Doug Ford reaches out to supporters after addressing the crowd at Ford Fest in Toronto on Sept. 27, 2014.CHRIS YOUNG/The Canadian Press

Doug Ford is promising to roll back the land-transfer tax by 15 per cent annually if elected mayor, saying he will cover the lost revenue by finding savings elsewhere in the city's budget.

Mr. Ford said the initial reduction in the controversial tax – which he pledged to undertake as his first act as mayor – would be offset by contracting out garbage collection east of Yonge Street.
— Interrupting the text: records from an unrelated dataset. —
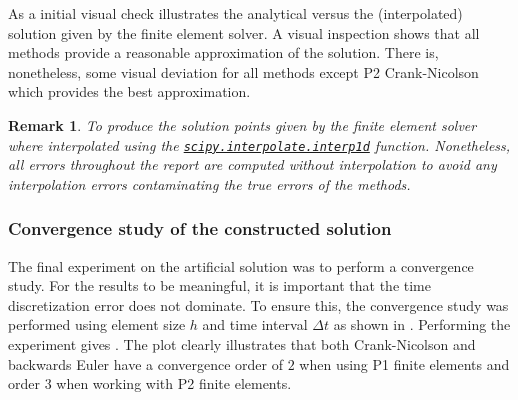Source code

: \documentclass{article}
\newtheorem{remark}{Remark}[section]
\begin{document}
As a initial visual check  illustrates the analytical versus the (interpolated) solution given by the finite element solver. A visual inspection shows that all methods provide a reasonable approximation of the solution. There is, nonetheless, some visual deviation for all methods except P2 Crank-Nicolson which provides the best approximation.

\begin{remark}
    To produce  the solution points given by the finite element solver where interpolated using the \href{https://docs.scipy.org/doc/scipy/reference/generated/scipy.interpolate.interp1d.html}{\texttt{scipy.interpolate.interp1d}} function. Nonetheless, all errors throughout the report are computed without interpolation to avoid any interpolation errors contaminating the true errors of the methods.
\end{remark}



\subsubsection{Convergence study of the constructed solution}
The final experiment on the artificial solution was to perform a convergence study. For the results to be meaningful, it is important that the time discretization error does not dominate. To ensure this, the convergence study was performed using element size $h$ and time interval $\Delta t$ as shown in . Performing the experiment gives . The plot clearly illustrates that both Crank-Nicolson and backwards Euler have a convergence order of $2$ when using P1 finite elements and order $3$ when working with P2 finite elements. \\
\end{document}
"I will allocate these savings to providing Toronto residents with immediate relief from the land-transfer tax," he told reporters on Wednesday. "I will give councillors a realistic option to reduce 15 per cent of the land-transfer tax without harming services."

The land-transfer tax brings the city about $350-million a year. A reduction of 15 per cent would represent some $52.5-million in lost revenue in the first year of the cuts.

Mr. Ford said he would ensure that cutting the tax had a "net zero" effect on the budget, saying that outsourcing garbage pickup in the east end would save up to $97-million.

He also said he would save the city $50-million to $60-million by consolidating procurement and other operations among city agencies, such as Toronto Police, the TTC and Toronto Hydro.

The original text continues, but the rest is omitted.